What you have to do. Find the line holding "elevada que golpea" in the entries below. Give it again exactly, along with every line after it up to and including the line holding "Huo Yuhao sonrió".

Data shown.
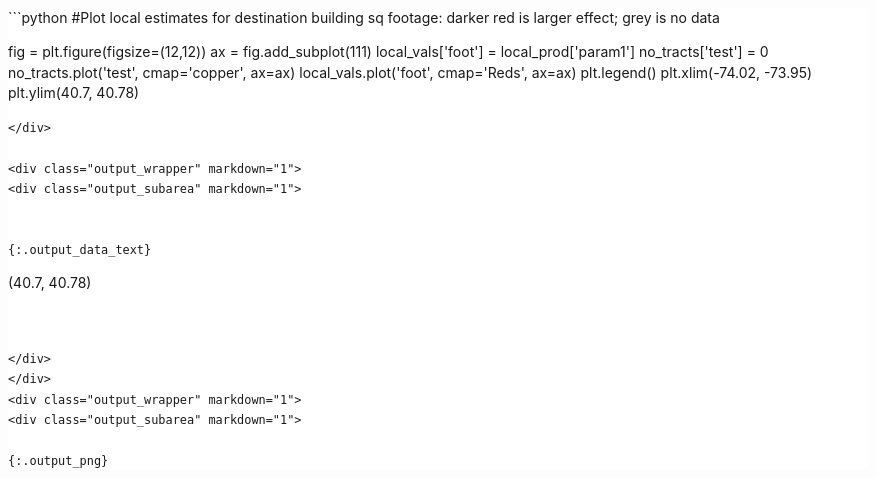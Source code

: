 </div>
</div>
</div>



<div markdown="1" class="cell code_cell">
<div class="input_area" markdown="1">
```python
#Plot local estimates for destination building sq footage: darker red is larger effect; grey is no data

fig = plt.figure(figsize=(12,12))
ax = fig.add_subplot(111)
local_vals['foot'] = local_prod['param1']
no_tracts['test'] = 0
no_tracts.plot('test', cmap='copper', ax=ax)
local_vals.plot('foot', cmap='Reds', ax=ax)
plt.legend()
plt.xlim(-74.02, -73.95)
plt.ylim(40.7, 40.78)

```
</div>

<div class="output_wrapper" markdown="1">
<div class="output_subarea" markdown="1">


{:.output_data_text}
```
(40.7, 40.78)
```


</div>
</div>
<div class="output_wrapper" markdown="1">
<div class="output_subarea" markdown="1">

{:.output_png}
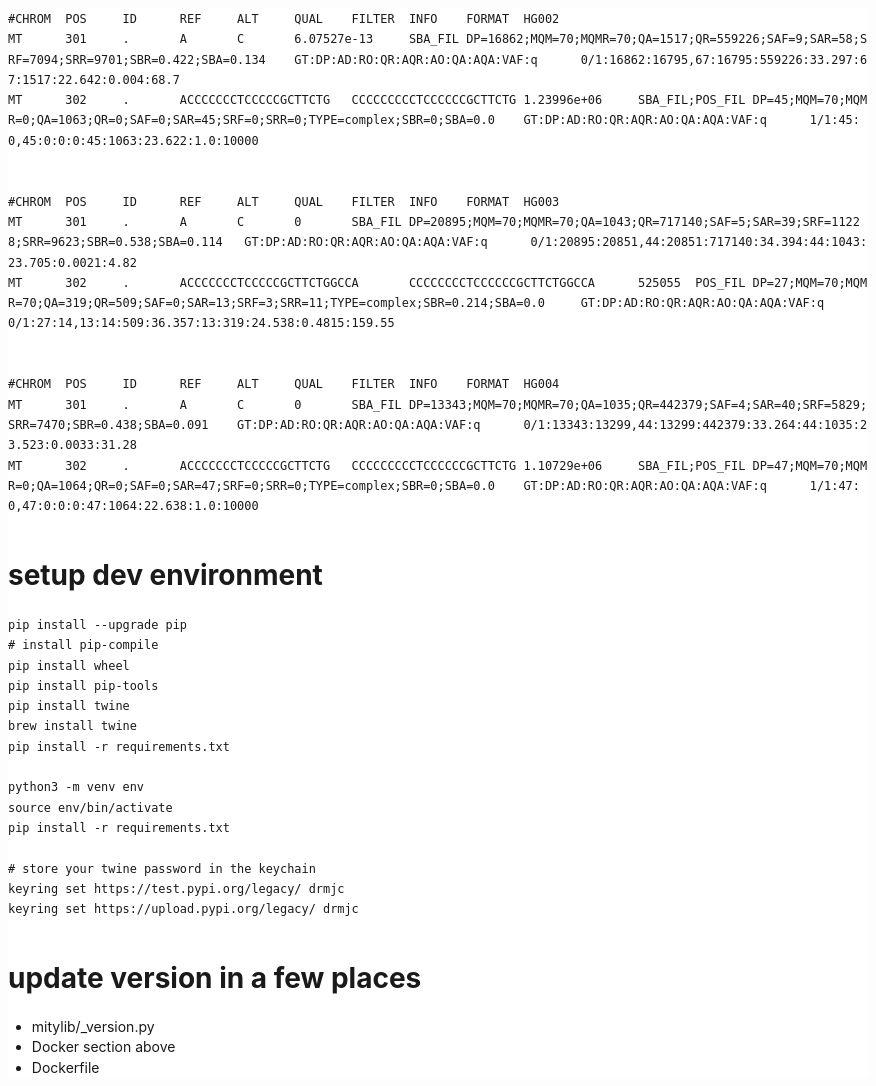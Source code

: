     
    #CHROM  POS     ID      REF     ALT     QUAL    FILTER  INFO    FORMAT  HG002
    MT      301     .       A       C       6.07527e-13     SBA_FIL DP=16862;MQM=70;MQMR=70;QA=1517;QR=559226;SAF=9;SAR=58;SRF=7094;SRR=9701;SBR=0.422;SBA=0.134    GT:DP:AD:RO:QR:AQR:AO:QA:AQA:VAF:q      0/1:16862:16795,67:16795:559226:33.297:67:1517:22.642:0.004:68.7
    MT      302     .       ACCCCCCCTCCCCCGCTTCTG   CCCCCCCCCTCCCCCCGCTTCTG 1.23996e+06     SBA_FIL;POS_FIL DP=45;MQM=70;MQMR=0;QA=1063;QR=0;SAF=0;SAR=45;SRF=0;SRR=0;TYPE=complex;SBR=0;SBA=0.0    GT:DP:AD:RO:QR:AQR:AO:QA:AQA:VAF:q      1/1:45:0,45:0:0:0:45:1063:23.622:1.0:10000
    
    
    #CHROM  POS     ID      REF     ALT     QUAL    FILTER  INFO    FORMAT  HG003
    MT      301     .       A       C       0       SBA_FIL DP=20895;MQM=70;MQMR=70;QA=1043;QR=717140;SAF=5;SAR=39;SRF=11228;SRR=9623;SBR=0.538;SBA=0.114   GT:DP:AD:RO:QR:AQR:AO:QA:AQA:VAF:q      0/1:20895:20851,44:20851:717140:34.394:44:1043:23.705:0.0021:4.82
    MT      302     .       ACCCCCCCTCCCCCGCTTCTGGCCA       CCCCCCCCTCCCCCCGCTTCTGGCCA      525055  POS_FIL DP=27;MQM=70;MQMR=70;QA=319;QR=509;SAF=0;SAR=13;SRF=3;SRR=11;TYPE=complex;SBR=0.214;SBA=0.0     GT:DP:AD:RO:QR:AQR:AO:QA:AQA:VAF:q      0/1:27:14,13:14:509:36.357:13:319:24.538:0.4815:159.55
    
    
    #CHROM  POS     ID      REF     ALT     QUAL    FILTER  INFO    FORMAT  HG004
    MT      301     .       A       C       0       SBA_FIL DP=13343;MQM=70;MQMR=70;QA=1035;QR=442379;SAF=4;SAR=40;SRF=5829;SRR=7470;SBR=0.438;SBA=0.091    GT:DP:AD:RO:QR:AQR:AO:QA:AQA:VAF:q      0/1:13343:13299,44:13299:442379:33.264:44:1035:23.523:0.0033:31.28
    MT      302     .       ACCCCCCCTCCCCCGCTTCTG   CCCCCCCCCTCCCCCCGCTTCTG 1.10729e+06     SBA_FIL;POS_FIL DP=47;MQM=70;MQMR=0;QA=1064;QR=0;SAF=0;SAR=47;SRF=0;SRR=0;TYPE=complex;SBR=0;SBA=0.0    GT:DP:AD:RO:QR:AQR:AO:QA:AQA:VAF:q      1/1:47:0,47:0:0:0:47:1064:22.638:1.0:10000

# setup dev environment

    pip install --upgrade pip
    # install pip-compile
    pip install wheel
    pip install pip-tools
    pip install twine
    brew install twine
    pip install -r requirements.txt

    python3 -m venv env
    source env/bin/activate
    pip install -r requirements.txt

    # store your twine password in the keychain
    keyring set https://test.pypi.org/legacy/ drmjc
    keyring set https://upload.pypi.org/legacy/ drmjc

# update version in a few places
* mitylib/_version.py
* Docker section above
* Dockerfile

--

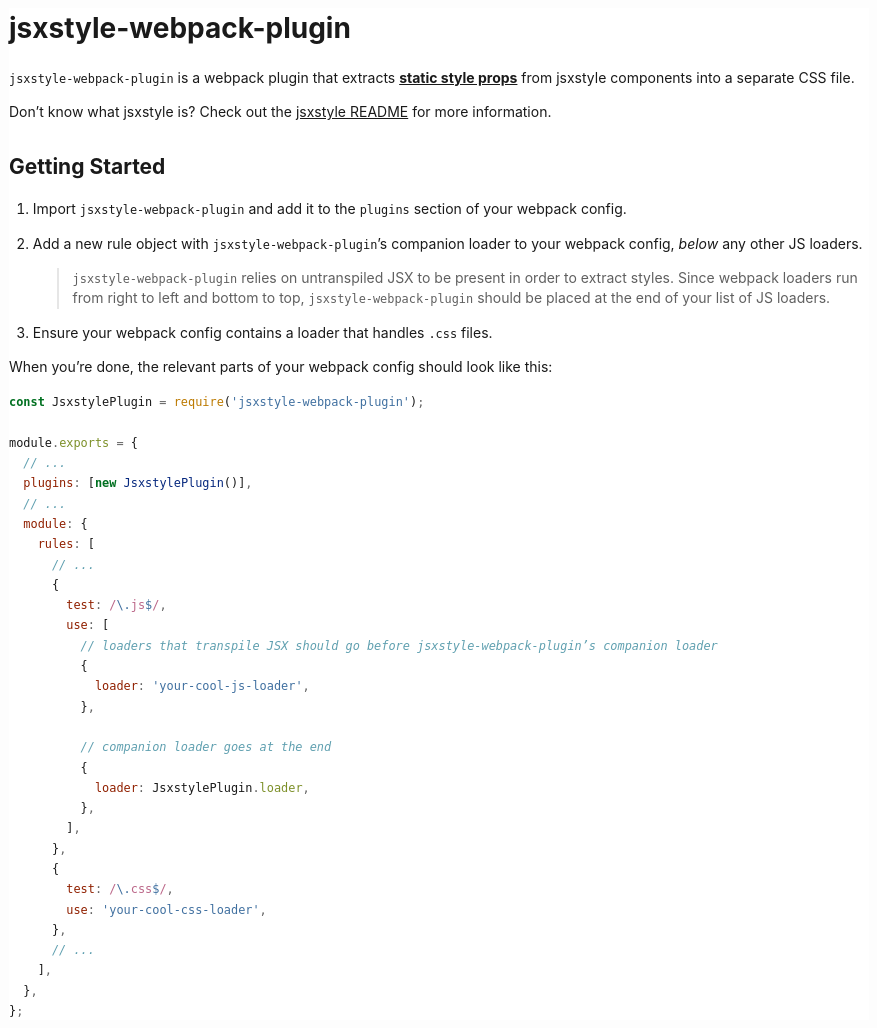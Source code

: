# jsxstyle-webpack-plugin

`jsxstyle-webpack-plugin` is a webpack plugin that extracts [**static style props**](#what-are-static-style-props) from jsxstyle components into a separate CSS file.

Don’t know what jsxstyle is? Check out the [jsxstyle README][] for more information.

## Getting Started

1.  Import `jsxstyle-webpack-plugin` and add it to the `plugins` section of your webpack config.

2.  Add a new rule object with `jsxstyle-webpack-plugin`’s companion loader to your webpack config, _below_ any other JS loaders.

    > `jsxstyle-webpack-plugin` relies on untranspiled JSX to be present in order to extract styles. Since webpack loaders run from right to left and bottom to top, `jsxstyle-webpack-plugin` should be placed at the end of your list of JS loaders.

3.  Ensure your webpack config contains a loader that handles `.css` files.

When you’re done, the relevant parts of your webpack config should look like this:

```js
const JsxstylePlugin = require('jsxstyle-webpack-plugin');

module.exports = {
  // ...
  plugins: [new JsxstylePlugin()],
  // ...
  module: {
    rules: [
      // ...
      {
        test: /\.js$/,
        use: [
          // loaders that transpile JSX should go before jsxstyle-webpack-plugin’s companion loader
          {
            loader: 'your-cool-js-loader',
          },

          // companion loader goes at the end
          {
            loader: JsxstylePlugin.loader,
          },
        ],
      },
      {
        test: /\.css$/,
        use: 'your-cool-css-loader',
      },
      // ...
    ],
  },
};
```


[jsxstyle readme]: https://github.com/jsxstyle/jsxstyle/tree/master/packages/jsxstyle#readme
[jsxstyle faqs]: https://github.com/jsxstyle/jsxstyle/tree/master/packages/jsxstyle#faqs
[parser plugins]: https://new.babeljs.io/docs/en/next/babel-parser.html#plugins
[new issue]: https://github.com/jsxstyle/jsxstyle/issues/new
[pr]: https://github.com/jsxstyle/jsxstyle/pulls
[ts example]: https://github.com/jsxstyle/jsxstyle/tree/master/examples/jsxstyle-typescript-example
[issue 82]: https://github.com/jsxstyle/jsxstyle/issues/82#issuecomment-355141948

---

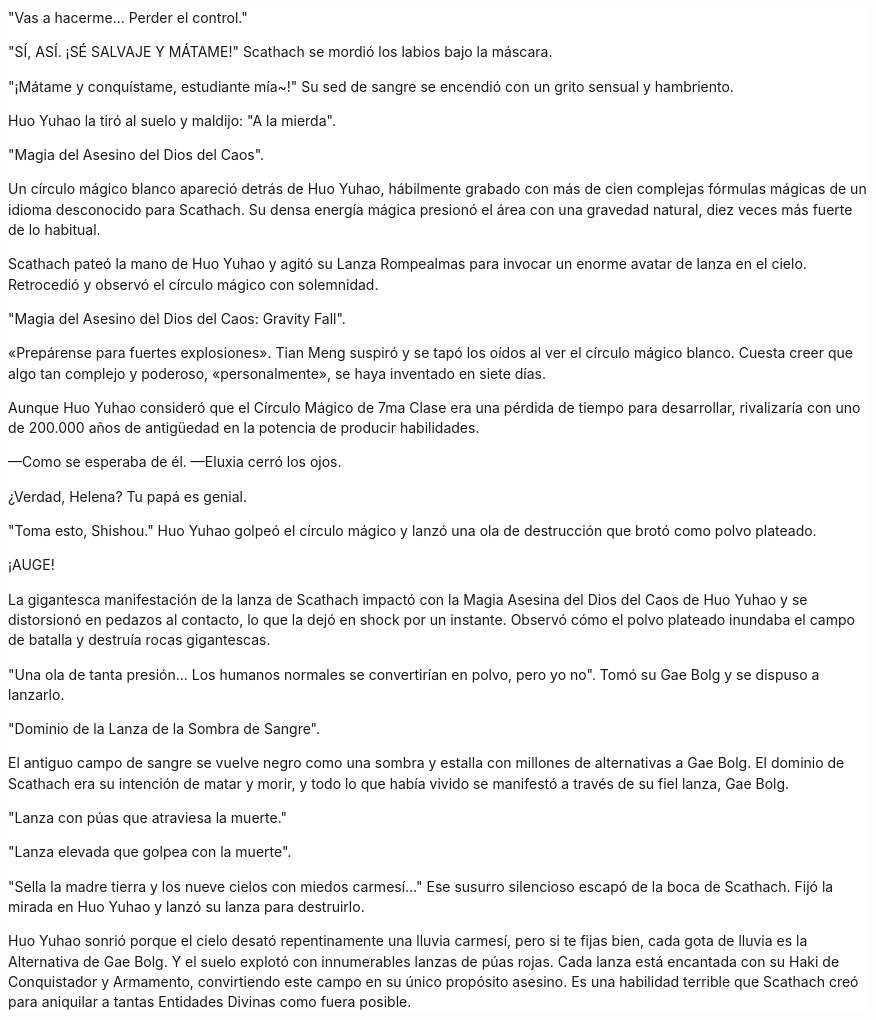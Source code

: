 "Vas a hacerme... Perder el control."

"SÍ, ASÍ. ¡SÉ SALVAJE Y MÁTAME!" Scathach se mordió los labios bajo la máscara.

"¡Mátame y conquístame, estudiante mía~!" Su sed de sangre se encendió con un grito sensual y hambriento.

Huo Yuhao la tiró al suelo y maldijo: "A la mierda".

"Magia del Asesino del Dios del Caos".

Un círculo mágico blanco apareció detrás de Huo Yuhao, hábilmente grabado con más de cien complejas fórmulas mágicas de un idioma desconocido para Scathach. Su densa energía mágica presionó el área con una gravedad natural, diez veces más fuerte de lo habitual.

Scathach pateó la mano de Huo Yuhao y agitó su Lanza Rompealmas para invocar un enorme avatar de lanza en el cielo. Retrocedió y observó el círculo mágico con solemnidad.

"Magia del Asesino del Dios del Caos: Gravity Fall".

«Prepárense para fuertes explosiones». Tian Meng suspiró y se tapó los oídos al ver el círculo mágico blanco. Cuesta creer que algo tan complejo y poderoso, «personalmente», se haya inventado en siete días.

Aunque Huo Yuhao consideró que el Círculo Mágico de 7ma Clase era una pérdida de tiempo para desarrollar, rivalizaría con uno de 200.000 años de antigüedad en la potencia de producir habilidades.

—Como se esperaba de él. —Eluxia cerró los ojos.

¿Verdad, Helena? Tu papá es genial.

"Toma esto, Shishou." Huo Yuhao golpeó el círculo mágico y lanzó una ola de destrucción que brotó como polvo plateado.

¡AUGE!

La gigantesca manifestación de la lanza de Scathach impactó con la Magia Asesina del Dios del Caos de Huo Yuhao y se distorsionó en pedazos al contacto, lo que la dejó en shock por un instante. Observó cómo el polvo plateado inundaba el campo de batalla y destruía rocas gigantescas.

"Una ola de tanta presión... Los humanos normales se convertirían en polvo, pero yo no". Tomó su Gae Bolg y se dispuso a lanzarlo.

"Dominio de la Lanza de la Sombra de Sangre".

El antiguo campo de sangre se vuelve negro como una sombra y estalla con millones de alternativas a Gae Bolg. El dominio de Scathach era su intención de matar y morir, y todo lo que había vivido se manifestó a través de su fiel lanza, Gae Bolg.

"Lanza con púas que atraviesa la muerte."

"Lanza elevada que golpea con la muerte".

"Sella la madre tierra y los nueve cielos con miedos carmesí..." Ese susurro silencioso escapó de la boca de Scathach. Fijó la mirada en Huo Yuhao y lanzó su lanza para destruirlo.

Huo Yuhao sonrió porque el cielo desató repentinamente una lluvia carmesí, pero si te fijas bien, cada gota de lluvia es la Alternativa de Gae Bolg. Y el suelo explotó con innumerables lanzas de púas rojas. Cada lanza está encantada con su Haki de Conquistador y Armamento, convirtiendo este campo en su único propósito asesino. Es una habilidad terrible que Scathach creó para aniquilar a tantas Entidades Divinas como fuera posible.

Result below.
"Lanza elevada que golpea con la muerte".

"Sella la madre tierra y los nueve cielos con miedos carmesí..." Ese susurro silencioso escapó de la boca de Scathach. Fijó la mirada en Huo Yuhao y lanzó su lanza para destruirlo.

Huo Yuhao sonrió porque el cielo desató repentinamente una lluvia carmesí, pero si te fijas bien, cada gota de lluvia es la Alternativa de Gae Bolg. Y el suelo explotó con innumerables lanzas de púas rojas. Cada lanza está encantada con su Haki de Conquistador y Armamento, convirtiendo este campo en su único propósito asesino. Es una habilidad terrible que Scathach creó para aniquilar a tantas Entidades Divinas como fuera posible.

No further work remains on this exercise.